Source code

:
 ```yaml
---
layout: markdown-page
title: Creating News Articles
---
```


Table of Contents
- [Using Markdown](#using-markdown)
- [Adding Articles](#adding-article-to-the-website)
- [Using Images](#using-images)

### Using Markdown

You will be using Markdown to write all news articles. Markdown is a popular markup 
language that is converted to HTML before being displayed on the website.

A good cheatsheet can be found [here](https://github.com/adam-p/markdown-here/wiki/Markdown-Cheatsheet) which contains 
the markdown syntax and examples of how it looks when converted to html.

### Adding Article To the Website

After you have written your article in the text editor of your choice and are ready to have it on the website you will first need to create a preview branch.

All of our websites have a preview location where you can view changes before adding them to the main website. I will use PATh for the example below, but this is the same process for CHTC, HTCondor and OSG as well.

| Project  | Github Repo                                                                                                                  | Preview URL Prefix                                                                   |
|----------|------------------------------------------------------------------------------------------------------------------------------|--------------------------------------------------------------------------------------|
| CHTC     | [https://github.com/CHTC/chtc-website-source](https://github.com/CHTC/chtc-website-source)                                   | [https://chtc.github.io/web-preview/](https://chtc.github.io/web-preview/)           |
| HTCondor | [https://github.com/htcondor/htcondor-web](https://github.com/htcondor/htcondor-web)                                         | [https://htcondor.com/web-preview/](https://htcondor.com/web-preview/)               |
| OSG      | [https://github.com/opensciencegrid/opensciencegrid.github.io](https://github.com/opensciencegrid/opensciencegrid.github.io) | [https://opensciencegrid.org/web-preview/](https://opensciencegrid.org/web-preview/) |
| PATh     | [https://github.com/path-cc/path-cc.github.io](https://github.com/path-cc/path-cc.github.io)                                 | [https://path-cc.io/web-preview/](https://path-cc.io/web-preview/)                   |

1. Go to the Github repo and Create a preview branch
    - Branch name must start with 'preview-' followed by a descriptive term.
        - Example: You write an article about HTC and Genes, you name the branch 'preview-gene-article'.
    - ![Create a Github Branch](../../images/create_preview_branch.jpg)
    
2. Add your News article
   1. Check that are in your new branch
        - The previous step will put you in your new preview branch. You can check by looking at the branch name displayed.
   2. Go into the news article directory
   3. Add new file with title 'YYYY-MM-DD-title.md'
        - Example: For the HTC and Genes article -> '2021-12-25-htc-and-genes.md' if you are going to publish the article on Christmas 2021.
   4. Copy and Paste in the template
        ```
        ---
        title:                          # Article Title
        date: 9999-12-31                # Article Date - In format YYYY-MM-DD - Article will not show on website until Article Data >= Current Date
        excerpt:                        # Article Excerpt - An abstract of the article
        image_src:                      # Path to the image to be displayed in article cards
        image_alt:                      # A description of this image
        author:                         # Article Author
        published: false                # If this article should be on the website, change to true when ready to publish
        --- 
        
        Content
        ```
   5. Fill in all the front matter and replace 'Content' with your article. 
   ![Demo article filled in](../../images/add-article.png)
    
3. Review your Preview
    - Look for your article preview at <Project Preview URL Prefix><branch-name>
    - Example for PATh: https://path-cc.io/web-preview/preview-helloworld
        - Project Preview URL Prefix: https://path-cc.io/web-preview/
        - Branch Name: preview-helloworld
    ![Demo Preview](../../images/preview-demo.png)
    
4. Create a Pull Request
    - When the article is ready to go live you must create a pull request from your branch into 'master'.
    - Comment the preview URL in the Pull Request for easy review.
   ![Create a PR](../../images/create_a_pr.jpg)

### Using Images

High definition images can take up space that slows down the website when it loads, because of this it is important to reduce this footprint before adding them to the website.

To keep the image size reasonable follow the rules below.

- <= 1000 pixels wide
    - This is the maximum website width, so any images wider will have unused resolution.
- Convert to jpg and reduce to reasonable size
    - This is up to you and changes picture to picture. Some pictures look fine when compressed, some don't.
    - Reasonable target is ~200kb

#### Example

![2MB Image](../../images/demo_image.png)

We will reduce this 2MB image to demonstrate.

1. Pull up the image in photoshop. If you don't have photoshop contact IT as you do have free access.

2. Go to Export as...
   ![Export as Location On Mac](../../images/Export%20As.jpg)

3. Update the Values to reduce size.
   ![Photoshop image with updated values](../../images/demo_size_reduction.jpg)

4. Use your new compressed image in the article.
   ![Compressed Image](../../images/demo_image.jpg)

_Description of the task_.
Every line holding the word "with" should be copied out of the material.

_Response_.
    - Branch name must start with 'preview-' followed by a descriptive term.
   3. Add new file with title 'YYYY-MM-DD-title.md'
   5. Fill in all the front matter and replace 'Content' with your article. 
   ![Photoshop image with updated values](../../images/demo_size_reduction.jpg)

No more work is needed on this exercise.